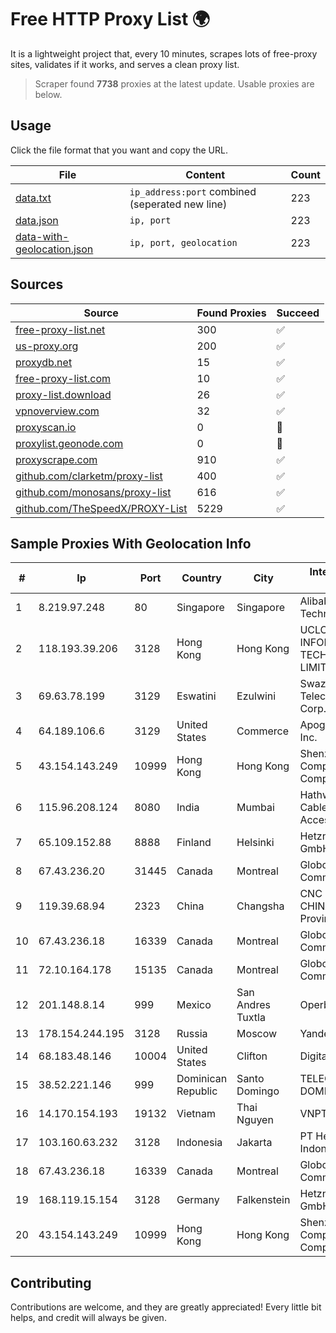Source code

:
# Free HTTP Proxy List 🌍

It is a lightweight project that, every 10 minutes, scrapes lots of free-proxy sites, validates if it works, and serves a clean proxy list.


> Scraper found **7738** proxies at the latest update. Usable proxies are below.

## Usage

Click the file format that you want and copy the URL.


|File|Content|Count|
|----|-------|-----|
|[data.txt](https://raw.githubusercontent.com/themiralay/Proxy-List-World/master/data.txt)|`ip_address:port` combined (seperated new line)|223|
|[data.json](https://raw.githubusercontent.com/themiralay/Proxy-List-World/master/data.json)|`ip, port`|223|
|[data-with-geolocation.json](https://raw.githubusercontent.com/themiralay/Proxy-List-World/master/data-with-geolocation.json)|`ip, port, geolocation`|223|

## Sources

|Source|Found Proxies|Succeed|
|------|-------------|-------|
|[free-proxy-list.net](https://free-proxy-list.net)|300|✅|
|[us-proxy.org](https://www.us-proxy.org)|200|✅|
|[proxydb.net](http://proxydb.net)|15|✅|
|[free-proxy-list.com](https://free-proxy-list.com/?page=&port=&type%5B%5D=http&type%5B%5D=https&up_time=0&search=Search)|10|✅|
|[proxy-list.download](https://www.proxy-list.download/HTTP)|26|✅|
|[vpnoverview.com](https://vpnoverview.com/privacy/anonymous-browsing/free-proxy-servers)|32|✅|
|[proxyscan.io](https://www.proxyscan.io)|0|🚫|
|[proxylist.geonode.com](https://proxylist.geonode.com/api/proxy-list?limit=300&page=1&sort_by=lastChecked&sort_type=desc&protocols=http,https)|0|🚫|
|[proxyscrape.com](https://api.proxyscrape.com/v2/?request=displayproxies&protocol=http&timeout=10000&country=all&ssl=all&anonymity=all)|910|✅|
|[github.com/clarketm/proxy-list](https://raw.githubusercontent.com/clarketm/proxy-list/master/proxy-list-raw.txt)|400|✅|
|[github.com/monosans/proxy-list](https://raw.githubusercontent.com/monosans/proxy-list/main/proxies/http.txt)|616|✅|
|[github.com/TheSpeedX/PROXY-List](https://raw.githubusercontent.com/TheSpeedX/PROXY-List/master/http.txt)|5229|✅|


## Sample Proxies With Geolocation Info

|#|Ip|Port|Country|City|Internet Service Provider|
|-|--|----|-------|----|-------------------------|
|1|8.219.97.248|80|Singapore|Singapore|Alibaba (US) Technology Co., Ltd.|
|2|118.193.39.206|3128|Hong Kong|Hong Kong|UCLOUD INFORMATION TECHNOLOGY (HK) LIMITED|
|3|69.63.78.199|3129|Eswatini|Ezulwini|Swaziland Posts & Telecommunications Corp.|
|4|64.189.106.6|3129|United States|Commerce|Apogee Telecom Inc.|
|5|43.154.143.249|10999|Hong Kong|Hong Kong|Shenzhen Tencent Computer Systems Company Limited|
|6|115.96.208.124|8080|India|Mumbai|Hathway IP over Cable Internet Access|
|7|65.109.152.88|8888|Finland|Helsinki|Hetzner Online GmbH|
|8|67.43.236.20|31445|Canada|Montreal|GloboTech Communications|
|9|119.39.68.94|2323|China|Changsha|CNC Group CHINA169 Hunan Province Network|
|10|67.43.236.18|16339|Canada|Montreal|GloboTech Communications|
|11|72.10.164.178|15135|Canada|Montreal|GloboTech Communications|
|12|201.148.8.14|999|Mexico|San Andres Tuxtla|Operbes|
|13|178.154.244.195|3128|Russia|Moscow|Yandex Cloud|
|14|68.183.48.146|10004|United States|Clifton|DigitalOcean, LLC|
|15|38.52.221.146|999|Dominican Republic|Santo Domingo|TELECABLE DOMINICANO, S.A.|
|16|14.170.154.193|19132|Vietnam|Thai Nguyen|VNPT-VNNIC|
|17|103.160.63.232|3128|Indonesia|Jakarta|PT Herza Digital Indonesia|
|18|67.43.236.18|16339|Canada|Montreal|GloboTech Communications|
|19|168.119.15.154|3128|Germany|Falkenstein|Hetzner Online GmbH|
|20|43.154.143.249|10999|Hong Kong|Hong Kong|Shenzhen Tencent Computer Systems Company Limited|



## Contributing

Contributions are welcome, and they are greatly appreciated! Every
little bit helps, and credit will always be given.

**PROBLEM REQUIREMENTS**
Before answering, find the line with "Technology Co., Ltd.|" in the records above; then reproduce exactly each line from the first through that line, leaving out pictures.

**RESPONSE TO THIS TASK**
Source code

:
# Free HTTP Proxy List 🌍

It is a lightweight project that, every 10 minutes, scrapes lots of free-proxy sites, validates if it works, and serves a clean proxy list.


> Scraper found **7738** proxies at the latest update. Usable proxies are below.

## Usage

Click the file format that you want and copy the URL.


|File|Content|Count|
|----|-------|-----|
|[data.txt](https://raw.githubusercontent.com/themiralay/Proxy-List-World/master/data.txt)|`ip_address:port` combined (seperated new line)|223|
|[data.json](https://raw.githubusercontent.com/themiralay/Proxy-List-World/master/data.json)|`ip, port`|223|
|[data-with-geolocation.json](https://raw.githubusercontent.com/themiralay/Proxy-List-World/master/data-with-geolocation.json)|`ip, port, geolocation`|223|

## Sources

|Source|Found Proxies|Succeed|
|------|-------------|-------|
|[free-proxy-list.net](https://free-proxy-list.net)|300|✅|
|[us-proxy.org](https://www.us-proxy.org)|200|✅|
|[proxydb.net](http://proxydb.net)|15|✅|
|[free-proxy-list.com](https://free-proxy-list.com/?page=&port=&type%5B%5D=http&type%5B%5D=https&up_time=0&search=Search)|10|✅|
|[proxy-list.download](https://www.proxy-list.download/HTTP)|26|✅|
|[vpnoverview.com](https://vpnoverview.com/privacy/anonymous-browsing/free-proxy-servers)|32|✅|
|[proxyscan.io](https://www.proxyscan.io)|0|🚫|
|[proxylist.geonode.com](https://proxylist.geonode.com/api/proxy-list?limit=300&page=1&sort_by=lastChecked&sort_type=desc&protocols=http,https)|0|🚫|
|[proxyscrape.com](https://api.proxyscrape.com/v2/?request=displayproxies&protocol=http&timeout=10000&country=all&ssl=all&anonymity=all)|910|✅|
|[github.com/clarketm/proxy-list](https://raw.githubusercontent.com/clarketm/proxy-list/master/proxy-list-raw.txt)|400|✅|
|[github.com/monosans/proxy-list](https://raw.githubusercontent.com/monosans/proxy-list/main/proxies/http.txt)|616|✅|
|[github.com/TheSpeedX/PROXY-List](https://raw.githubusercontent.com/TheSpeedX/PROXY-List/master/http.txt)|5229|✅|


## Sample Proxies With Geolocation Info

|#|Ip|Port|Country|City|Internet Service Provider|
|-|--|----|-------|----|-------------------------|
|1|8.219.97.248|80|Singapore|Singapore|Alibaba (US) Technology Co., Ltd.|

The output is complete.